• Problem to solve
From the listing below, pull out every line where the string "specified" appears.

• Data supplied
◆ ◆ ◆ ◆

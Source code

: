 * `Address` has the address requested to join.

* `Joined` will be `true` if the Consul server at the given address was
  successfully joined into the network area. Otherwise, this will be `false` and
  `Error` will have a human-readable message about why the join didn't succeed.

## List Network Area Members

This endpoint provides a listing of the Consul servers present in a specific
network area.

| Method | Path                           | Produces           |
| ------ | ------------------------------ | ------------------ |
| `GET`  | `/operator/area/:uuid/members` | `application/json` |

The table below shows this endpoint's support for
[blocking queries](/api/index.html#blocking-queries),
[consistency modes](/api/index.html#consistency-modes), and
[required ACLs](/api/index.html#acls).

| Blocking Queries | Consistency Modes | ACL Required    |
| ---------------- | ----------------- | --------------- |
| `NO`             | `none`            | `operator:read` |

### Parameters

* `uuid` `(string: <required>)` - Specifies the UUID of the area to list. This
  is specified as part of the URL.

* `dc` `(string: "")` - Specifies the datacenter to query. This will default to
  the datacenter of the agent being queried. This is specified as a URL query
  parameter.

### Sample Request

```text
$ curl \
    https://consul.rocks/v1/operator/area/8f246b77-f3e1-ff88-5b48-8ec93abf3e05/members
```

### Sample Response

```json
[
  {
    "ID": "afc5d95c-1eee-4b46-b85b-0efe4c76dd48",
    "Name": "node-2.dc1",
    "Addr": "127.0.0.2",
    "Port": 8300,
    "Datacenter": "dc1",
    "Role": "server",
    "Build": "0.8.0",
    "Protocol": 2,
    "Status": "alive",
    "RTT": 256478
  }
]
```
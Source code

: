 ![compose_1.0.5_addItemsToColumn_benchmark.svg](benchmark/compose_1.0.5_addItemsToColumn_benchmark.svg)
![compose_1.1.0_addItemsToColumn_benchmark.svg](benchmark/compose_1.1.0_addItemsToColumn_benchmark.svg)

◆ ◆ ◆ ◆

• Output of the exercise
  is specified as part of the URL.
  the datacenter of the agent being queried. This is specified as a URL query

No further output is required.